* _Work instruction_: Output only the lines below that start at the line containing "- Backend Part" and end at the line containing "- Backend Code Reviewer at", with both ends kept.

Data records
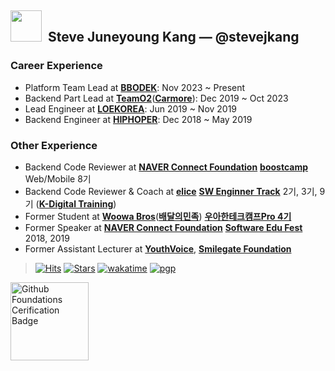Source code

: ## <img src="https://github.githubassets.com/images/mona-loading-default.gif" height="50px" width="50px">&nbsp; Steve Juneyoung Kang — @stevejkang

### Career Experience
- Platform Team Lead at [**BBODEK**](https://www.bbodek.com/): Nov 2023 ~ Present
- Backend Part Lead at [**TeamO2**](https://teamo2.kr/)([**Carmore**](https://carmore.kr)): Dec 2019 ~ Oct 2023
- Lead Engineer at [**LOEKOREA**](https://loekorea.com/): Jun 2019 ~ Nov 2019
- Backend Engineer at [**HIPHOPER**](https://www.hiphoper.com/): Dec 2018 ~ May 2019

### Other Experience
- Backend Code Reviewer at [**NAVER Connect Foundation**](https://connect.or.kr/) [**boostcamp**](https://boostcamp.connect.or.kr/) Web/Mobile 8기
- Backend Code Reviewer & Coach at [**elice**](https://elice.io/) [**SW Enginner Track**](https://elice.training/track/sw) 2기, 3기, 9기 ([**K-Digital Training**](https://www.moel.go.kr/policy/policyinfo/reclamarion/list13.do))
- Former Student at [**Woowa Bros**](https://www.woowahan.com/en)([**배달의민족**](https://en.wikipedia.org/wiki/Baedal_Minjok)) [**우아한테크캠프Pro 4기**](https://edu.nextstep.camp/c/lqsBs7x0)
- Former Speaker at [**NAVER Connect Foundation**](https://connect.or.kr/) [**Software Edu Fest**](https://sef.connect.or.kr/) 2018, 2019
- Former Assistant Lecturer at [**YouthVoice**](https://youthvoice.or.kr/), [**Smilegate Foundation**](https://www.smilegatefoundation.org/)

<!-- <img align="center" height="125px" alt="Steve's GitHub Streak" src="https://github-readme-streak-stats.herokuapp.com/?user=stevejkang&theme=calm&hide_border=true"> <img align="center" height="125px" alt="Steve's Language Stats" src="https://github-readme-stats.vercel.app/api/top-langs/?username=stevejkang&theme=calm&layout=compact&hide_border=true&hide=scss,vue,html&langs_count=8"> <img align="center" height="125px" alt="Steve's GitHub Stats" src="https://github-contribution-stats.vercel.app/api/?username=stevejkang"> -->

> [![Hits](https://hits.seeyoufarm.com/api/count/incr/badge.svg?url=https%3A%2F%2Fgithub.com%2Fstevejkang%2Fstevejkang&count_bg=%23AAAAAA&title_bg=%23555555&icon=github.svg&icon_color=%23FFFFFF&title=hits)](https://github.com/stevejkang/stevejkang)
> [![Stars](https://img.shields.io/github/stars/stevejkang?logo=github&style=flat&color=AAAAAA)](https://github.com/stevejkang/stevejkang)
> [![wakatime](https://wakatime.com/badge/user/69cc74df-4e87-4c02-8e13-77d49dc4052b.svg?labelColor=555555&color=AAAAAA)](https://wakatime.com/@69cc74df-4e87-4c02-8e13-77d49dc4052b)
> [![pgp](https://img.shields.io/keybase/pgp/stevejkang?style=flat&labelColor=555555&color=AAAAAA)](https://keybase.io/stevejkang/pgp_keys.asc)

<p align="left">
  <a href="https://www.credly.com/badges/9142a44a-3a53-42f5-b31a-0c307094371b/public_url"><img alt="Github Foundations Cerification Badge" src="https://images.credly.com/size/340x340/images/024d0122-724d-4c5a-bd83-cfe3c4b7a073/image.png" width="125" height="125"></a>
  <!--<a href="https://www.credly.com/badges/1fd86d53-72ee-4792-b6b8-6aa83aa8d732/public_url"><img alt="AWS Certified Cloud Practitioner Badge" src="https://images.credly.com/size/340x340/images/00634f82-b07f-4bbd-a6bb-53de397fc3a6/image.png" width="125" height="125"></a>-->
</p>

* _Expected answer_:
- Backend Part Lead at [**TeamO2**](https://teamo2.kr/)([**Carmore**](https://carmore.kr)): Dec 2019 ~ Oct 2023
- Lead Engineer at [**LOEKOREA**](https://loekorea.com/): Jun 2019 ~ Nov 2019
- Backend Engineer at [**HIPHOPER**](https://www.hiphoper.com/): Dec 2018 ~ May 2019

### Other Experience
- Backend Code Reviewer at [**NAVER Connect Foundation**](https://connect.or.kr/) [**boostcamp**](https://boostcamp.connect.or.kr/) Web/Mobile 8기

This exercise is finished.